Trump disse em conversa com a emissora Fox News que, se forças iranianas tentarem atingir embarcações dos EUA que estão atuando na operação na região, "eles serão varridos da face da Terra".

De acordo com o Comando Central dos Estados Unidos, destróieres com mísseis guiados da Marinha americana passaram pelo Estreito de Ormuz nas últimas horas e já operam no Golfo como parte da operação militar. A missão busca garantir a retomada da navegação de navios comerciais na região, prejudicada pelo bloqueio imposto pelo Irã desde o começo da guerra, em 28 de fevereiro.

Trump disse à Fox News nesta segunda que o bloqueio comercial imposto pelos Estados Unidos aos portos do Irã já começa a pressionar o regime. Segundo ele, essa pressão se reflete na postura iraniana "mais maleável" nas negociações em curso.

Trump também destacou o nível atual de preparo das forças americanas na região. "Nós temos mais armas e munição em um nível muito superior ao que tínhamos antes", afirmou. "Temos o melhor equipamento. Temos bases em todo o mundo, todas abastecidas. Podemos usar tudo isso, e usaremos, se for necessário", acrescentou.

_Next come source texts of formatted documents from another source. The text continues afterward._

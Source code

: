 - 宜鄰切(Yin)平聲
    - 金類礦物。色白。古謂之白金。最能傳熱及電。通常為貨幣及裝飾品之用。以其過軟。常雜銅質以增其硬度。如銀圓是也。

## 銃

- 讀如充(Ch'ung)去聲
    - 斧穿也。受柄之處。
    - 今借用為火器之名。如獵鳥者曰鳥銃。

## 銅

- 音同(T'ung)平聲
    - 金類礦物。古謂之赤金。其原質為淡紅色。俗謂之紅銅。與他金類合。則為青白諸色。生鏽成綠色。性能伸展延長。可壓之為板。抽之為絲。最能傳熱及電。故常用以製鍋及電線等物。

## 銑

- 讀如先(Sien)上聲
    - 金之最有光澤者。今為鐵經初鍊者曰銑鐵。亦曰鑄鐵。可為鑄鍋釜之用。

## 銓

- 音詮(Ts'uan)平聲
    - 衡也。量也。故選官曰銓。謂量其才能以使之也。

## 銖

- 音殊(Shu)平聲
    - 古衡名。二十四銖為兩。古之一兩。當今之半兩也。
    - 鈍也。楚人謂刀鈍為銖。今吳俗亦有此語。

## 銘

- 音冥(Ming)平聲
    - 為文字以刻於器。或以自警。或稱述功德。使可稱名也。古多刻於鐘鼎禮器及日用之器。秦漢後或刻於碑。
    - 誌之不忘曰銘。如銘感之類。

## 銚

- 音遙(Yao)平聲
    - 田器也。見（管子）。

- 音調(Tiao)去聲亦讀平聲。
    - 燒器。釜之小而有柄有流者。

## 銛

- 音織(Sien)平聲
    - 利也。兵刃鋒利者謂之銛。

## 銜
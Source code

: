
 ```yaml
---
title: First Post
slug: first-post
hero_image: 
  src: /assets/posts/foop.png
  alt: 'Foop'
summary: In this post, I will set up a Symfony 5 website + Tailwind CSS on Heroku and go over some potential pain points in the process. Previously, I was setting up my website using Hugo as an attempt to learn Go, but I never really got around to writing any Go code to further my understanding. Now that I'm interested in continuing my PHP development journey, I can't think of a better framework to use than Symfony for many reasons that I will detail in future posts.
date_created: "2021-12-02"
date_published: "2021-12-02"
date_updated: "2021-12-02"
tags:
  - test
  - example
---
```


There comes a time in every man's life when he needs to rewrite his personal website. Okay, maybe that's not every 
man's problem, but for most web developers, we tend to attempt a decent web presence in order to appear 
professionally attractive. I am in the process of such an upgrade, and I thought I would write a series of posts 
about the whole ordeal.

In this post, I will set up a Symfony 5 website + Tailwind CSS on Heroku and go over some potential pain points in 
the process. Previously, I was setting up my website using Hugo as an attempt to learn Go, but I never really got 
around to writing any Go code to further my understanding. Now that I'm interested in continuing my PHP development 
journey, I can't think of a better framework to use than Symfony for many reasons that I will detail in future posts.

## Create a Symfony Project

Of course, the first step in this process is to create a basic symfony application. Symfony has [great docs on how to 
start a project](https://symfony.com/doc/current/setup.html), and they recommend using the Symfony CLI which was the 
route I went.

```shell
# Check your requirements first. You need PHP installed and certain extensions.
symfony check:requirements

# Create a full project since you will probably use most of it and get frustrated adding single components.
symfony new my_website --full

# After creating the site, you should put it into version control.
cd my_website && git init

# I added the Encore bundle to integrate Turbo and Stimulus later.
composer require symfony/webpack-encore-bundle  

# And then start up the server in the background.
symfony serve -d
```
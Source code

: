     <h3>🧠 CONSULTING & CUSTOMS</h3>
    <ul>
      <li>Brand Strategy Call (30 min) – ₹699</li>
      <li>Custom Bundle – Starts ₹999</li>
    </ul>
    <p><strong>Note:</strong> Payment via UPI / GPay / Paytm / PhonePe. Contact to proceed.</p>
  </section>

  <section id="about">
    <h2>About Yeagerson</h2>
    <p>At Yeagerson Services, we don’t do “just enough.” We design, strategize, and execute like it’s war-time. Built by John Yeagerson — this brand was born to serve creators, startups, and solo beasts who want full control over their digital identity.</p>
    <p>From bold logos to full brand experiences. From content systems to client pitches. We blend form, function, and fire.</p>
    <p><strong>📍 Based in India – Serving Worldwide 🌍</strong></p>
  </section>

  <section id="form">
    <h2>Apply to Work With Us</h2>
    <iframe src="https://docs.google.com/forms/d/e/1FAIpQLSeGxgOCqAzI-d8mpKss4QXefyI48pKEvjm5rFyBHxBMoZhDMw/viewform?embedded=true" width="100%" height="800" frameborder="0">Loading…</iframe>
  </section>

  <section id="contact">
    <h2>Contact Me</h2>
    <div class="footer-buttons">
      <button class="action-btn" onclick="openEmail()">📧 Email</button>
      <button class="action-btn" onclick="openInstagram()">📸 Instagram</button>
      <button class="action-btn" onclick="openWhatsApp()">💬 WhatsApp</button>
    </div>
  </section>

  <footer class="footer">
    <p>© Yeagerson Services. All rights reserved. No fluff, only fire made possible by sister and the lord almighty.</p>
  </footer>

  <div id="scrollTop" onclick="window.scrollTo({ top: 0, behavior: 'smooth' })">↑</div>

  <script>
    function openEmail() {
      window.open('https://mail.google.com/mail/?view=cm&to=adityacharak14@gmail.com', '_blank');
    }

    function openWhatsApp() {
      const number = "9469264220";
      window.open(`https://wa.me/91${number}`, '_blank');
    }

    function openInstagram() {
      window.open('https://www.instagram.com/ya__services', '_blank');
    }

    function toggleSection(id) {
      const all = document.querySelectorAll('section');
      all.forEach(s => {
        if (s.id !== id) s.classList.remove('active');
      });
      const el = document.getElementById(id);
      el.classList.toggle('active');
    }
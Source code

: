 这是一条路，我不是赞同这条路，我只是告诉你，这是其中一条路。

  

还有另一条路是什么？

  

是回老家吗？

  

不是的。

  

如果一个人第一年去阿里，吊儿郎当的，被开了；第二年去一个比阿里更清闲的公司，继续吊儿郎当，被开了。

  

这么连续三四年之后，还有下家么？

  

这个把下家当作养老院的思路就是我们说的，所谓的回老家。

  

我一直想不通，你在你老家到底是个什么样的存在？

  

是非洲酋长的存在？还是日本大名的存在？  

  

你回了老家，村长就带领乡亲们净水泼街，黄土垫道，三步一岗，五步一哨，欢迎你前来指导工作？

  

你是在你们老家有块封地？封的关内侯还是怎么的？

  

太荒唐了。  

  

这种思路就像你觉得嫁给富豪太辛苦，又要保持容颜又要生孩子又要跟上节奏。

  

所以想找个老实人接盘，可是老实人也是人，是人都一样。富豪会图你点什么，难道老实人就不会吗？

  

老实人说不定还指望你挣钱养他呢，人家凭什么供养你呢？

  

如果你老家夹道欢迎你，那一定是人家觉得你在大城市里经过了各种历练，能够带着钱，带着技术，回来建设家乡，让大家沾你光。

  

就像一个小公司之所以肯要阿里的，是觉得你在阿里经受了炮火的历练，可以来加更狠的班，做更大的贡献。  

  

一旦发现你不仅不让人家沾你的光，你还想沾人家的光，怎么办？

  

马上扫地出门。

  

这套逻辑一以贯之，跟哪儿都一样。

Em publicação na Truth Social, o presidente americano afirmou que o Irã tem atacado embarcações de países não diretamente envolvidos na operação militar. Ele citou o caso de um cargueiro sul-coreano atingido na região e defendeu maior participação internacional na missão anunciada. "Talvez seja hora de a Coreia do Sul se juntar à missão", escreveu.

A Guarda Revolucionária Islâmica do Irã negou nesta segunda a passagem de qualquer navio comercial ou petroleiro pelo estreito nas últimas horas.